WHAT YOU WILL DO: Output only the lines below from the one containing "A C compiler" to the one containing "Note that you", exactly as written, both ends kept.
AVAILABLE RECORDS START
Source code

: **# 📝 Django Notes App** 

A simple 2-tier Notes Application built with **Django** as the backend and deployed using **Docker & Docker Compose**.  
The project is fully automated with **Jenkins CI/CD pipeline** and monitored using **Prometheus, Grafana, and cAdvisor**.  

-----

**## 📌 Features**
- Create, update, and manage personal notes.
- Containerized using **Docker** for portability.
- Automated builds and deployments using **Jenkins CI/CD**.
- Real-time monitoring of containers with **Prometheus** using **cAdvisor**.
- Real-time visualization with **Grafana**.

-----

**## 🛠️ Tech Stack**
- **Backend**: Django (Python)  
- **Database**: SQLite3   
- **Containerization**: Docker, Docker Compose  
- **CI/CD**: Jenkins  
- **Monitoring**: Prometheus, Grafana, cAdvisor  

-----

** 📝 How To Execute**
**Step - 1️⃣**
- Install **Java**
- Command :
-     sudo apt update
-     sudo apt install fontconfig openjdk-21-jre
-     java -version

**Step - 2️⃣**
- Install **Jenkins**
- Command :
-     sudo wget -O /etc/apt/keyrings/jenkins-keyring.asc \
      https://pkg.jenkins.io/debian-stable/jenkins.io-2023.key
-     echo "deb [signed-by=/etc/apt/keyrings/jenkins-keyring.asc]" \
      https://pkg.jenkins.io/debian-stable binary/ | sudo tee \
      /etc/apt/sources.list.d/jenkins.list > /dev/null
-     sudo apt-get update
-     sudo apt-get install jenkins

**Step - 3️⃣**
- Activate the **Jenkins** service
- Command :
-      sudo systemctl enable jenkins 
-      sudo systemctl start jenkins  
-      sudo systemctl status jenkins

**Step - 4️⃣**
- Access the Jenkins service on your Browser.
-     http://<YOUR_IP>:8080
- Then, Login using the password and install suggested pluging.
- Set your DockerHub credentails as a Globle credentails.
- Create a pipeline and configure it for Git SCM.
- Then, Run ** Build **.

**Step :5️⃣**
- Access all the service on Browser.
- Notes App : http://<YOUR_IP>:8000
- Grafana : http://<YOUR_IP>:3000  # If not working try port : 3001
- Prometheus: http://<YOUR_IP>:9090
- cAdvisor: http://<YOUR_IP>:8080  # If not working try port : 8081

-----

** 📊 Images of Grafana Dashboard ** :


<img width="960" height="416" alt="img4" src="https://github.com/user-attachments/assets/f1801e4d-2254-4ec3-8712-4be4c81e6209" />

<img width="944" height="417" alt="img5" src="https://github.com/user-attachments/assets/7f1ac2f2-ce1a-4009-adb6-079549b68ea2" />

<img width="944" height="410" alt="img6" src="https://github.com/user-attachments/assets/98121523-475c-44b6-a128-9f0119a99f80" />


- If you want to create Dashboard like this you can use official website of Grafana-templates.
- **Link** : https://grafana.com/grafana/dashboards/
AVAILABLE RECORDS END
AVAILABLE RECORDS START
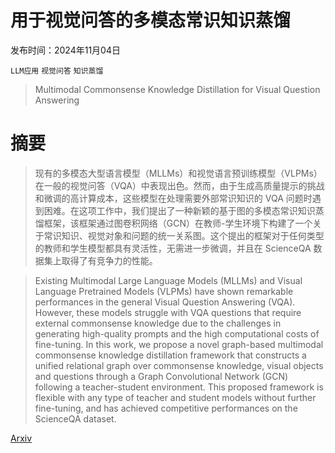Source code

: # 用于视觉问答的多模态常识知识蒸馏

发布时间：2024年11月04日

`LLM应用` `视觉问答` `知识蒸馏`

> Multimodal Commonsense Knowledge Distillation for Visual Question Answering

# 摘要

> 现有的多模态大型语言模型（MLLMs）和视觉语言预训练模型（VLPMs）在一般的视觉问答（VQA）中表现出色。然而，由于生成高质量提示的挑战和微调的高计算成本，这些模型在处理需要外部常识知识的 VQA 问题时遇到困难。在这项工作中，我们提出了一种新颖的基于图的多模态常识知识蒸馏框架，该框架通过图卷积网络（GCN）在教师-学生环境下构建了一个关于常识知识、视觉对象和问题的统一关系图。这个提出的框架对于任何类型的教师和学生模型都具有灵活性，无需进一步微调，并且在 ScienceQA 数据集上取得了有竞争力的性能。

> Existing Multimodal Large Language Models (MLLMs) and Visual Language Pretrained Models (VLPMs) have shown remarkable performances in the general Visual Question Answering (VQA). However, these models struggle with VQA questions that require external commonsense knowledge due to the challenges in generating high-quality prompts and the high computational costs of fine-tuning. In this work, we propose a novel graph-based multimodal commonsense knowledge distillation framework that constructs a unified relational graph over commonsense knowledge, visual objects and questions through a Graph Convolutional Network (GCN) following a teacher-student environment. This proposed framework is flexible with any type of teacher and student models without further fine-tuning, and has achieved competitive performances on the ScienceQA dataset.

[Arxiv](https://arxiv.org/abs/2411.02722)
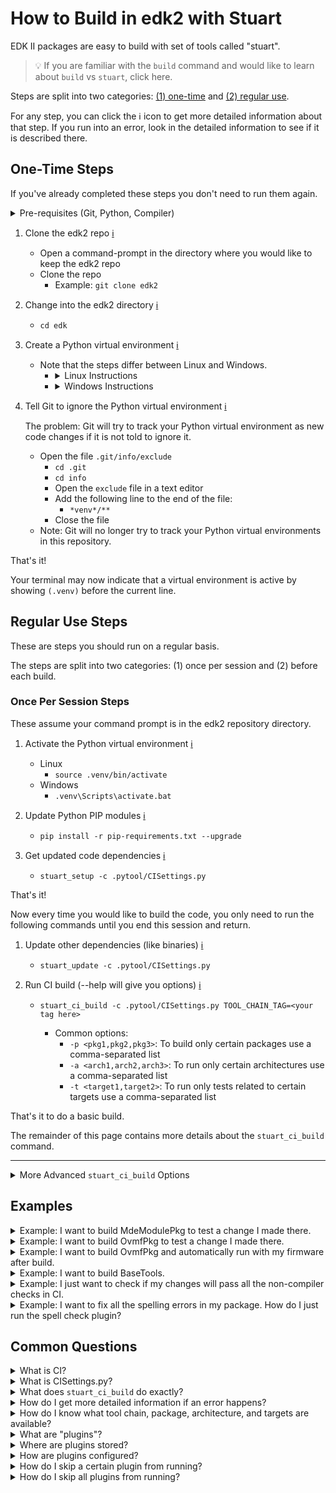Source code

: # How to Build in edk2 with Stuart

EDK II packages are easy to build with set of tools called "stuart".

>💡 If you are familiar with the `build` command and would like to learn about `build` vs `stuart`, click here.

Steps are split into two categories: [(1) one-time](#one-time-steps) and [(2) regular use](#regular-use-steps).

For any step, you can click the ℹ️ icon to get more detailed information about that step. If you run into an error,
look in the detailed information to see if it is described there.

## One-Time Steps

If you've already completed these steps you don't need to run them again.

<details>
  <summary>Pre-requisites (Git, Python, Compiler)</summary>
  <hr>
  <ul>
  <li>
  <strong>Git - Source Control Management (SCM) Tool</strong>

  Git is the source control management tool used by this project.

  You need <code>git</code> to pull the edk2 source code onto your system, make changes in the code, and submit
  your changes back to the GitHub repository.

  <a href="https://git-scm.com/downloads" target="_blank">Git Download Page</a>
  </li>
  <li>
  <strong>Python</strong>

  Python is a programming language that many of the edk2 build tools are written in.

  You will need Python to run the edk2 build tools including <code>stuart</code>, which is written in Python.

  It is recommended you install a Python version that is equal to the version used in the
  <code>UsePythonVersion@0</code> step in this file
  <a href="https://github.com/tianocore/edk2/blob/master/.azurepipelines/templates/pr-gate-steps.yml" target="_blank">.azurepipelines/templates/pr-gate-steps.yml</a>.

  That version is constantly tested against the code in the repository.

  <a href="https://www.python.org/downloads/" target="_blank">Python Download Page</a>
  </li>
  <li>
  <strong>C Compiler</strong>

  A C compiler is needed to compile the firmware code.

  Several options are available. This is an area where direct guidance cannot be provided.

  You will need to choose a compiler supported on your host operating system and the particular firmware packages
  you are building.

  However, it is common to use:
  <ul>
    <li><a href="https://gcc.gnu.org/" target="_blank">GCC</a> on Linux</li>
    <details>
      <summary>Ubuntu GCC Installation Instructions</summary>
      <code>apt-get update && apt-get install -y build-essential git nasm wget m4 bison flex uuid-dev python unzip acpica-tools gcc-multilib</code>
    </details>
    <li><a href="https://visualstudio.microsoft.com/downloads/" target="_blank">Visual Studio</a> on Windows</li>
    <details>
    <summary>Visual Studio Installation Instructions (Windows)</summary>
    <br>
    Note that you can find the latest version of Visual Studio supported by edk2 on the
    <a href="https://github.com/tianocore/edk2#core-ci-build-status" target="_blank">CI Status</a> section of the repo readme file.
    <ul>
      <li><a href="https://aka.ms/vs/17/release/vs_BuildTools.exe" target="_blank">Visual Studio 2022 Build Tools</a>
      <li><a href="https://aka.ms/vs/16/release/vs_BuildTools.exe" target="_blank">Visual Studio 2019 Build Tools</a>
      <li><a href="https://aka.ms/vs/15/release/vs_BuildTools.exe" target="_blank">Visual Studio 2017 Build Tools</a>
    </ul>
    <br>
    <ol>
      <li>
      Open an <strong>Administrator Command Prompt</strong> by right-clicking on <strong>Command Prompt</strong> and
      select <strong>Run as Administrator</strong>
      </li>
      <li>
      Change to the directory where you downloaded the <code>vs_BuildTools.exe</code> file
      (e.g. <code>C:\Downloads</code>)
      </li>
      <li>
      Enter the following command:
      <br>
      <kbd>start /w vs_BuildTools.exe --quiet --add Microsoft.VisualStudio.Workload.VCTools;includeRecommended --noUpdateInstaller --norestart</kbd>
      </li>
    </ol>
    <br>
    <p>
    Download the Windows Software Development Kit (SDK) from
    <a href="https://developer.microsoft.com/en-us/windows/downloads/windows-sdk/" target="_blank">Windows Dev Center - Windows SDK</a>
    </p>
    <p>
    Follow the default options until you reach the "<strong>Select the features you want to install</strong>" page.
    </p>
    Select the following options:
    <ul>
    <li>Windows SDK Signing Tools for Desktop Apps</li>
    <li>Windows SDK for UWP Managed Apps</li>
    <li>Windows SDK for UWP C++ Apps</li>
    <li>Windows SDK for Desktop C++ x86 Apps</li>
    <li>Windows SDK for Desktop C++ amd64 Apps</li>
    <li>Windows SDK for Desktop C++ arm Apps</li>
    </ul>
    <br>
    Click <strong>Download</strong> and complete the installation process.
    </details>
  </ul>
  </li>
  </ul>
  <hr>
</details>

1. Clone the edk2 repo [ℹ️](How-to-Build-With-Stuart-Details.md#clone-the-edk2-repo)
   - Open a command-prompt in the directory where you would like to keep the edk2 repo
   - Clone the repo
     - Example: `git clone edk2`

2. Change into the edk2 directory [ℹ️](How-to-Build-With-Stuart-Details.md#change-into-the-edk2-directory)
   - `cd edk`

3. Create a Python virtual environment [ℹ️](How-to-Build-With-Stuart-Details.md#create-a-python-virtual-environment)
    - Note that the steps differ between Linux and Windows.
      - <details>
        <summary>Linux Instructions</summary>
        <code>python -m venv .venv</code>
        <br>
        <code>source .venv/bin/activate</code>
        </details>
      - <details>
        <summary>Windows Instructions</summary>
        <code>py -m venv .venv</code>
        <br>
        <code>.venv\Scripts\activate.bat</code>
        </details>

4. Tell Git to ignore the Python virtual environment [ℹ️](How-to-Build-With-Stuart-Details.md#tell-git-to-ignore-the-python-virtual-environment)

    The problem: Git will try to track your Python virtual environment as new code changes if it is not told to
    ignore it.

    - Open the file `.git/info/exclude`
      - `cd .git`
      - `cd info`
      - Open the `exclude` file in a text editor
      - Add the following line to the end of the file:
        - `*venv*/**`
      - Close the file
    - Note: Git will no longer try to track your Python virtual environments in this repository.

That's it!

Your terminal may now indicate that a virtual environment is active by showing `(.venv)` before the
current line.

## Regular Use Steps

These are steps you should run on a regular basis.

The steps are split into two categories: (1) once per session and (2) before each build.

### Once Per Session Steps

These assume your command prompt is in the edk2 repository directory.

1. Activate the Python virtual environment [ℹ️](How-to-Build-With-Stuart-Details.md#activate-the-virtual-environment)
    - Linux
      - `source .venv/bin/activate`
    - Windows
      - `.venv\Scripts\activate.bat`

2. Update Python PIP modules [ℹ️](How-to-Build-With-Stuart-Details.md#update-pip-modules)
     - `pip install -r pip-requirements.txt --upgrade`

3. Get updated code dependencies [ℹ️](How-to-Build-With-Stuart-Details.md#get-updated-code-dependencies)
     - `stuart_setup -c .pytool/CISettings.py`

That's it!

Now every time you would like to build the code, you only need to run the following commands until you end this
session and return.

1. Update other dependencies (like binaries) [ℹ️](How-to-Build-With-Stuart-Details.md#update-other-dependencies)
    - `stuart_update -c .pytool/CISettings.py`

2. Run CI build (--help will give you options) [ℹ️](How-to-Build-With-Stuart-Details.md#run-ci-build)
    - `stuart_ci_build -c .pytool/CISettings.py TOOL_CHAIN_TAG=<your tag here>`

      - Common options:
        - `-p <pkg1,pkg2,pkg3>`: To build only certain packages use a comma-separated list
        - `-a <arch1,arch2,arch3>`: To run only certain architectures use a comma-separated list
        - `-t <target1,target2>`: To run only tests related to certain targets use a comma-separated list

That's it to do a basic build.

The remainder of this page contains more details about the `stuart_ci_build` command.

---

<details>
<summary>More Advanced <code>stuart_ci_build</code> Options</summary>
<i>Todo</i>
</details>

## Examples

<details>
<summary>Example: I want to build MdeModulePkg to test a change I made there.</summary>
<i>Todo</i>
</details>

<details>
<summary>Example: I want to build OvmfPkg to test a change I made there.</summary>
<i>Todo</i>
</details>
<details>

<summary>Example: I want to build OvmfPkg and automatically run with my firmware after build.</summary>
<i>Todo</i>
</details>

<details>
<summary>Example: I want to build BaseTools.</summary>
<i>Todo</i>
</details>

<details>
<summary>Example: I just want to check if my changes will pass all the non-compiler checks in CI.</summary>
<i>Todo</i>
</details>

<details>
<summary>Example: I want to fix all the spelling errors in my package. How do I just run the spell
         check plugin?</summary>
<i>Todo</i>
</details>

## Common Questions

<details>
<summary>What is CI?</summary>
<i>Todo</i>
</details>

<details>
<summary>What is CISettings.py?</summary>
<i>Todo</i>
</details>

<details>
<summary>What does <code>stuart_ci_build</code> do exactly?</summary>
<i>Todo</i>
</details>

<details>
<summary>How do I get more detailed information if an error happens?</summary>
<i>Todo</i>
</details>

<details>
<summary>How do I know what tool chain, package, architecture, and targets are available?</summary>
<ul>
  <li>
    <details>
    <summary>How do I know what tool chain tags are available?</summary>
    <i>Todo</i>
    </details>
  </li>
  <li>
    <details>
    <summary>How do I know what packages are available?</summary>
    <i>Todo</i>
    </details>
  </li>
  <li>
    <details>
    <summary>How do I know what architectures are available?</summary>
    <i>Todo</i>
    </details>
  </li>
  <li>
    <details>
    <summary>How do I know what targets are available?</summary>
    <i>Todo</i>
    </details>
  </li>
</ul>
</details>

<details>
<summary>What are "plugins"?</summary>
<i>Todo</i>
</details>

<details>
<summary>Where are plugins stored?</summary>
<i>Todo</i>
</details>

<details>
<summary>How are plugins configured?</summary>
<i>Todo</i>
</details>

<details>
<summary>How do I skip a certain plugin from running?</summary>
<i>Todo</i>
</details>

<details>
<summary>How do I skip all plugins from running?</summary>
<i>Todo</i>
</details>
AVAILABLE RECORDS END
FINAL ANSWER:
  A C compiler is needed to compile the firmware code.

  Several options are available. This is an area where direct guidance cannot be provided.

  You will need to choose a compiler supported on your host operating system and the particular firmware packages
  you are building.

  However, it is common to use:
  <ul>
    <li><a href="https://gcc.gnu.org/" target="_blank">GCC</a> on Linux</li>
    <details>
      <summary>Ubuntu GCC Installation Instructions</summary>
      <code>apt-get update && apt-get install -y build-essential git nasm wget m4 bison flex uuid-dev python unzip acpica-tools gcc-multilib</code>
    </details>
    <li><a href="https://visualstudio.microsoft.com/downloads/" target="_blank">Visual Studio</a> on Windows</li>
    <details>
    <summary>Visual Studio Installation Instructions (Windows)</summary>
    <br>
    Note that you can find the latest version of Visual Studio supported by edk2 on the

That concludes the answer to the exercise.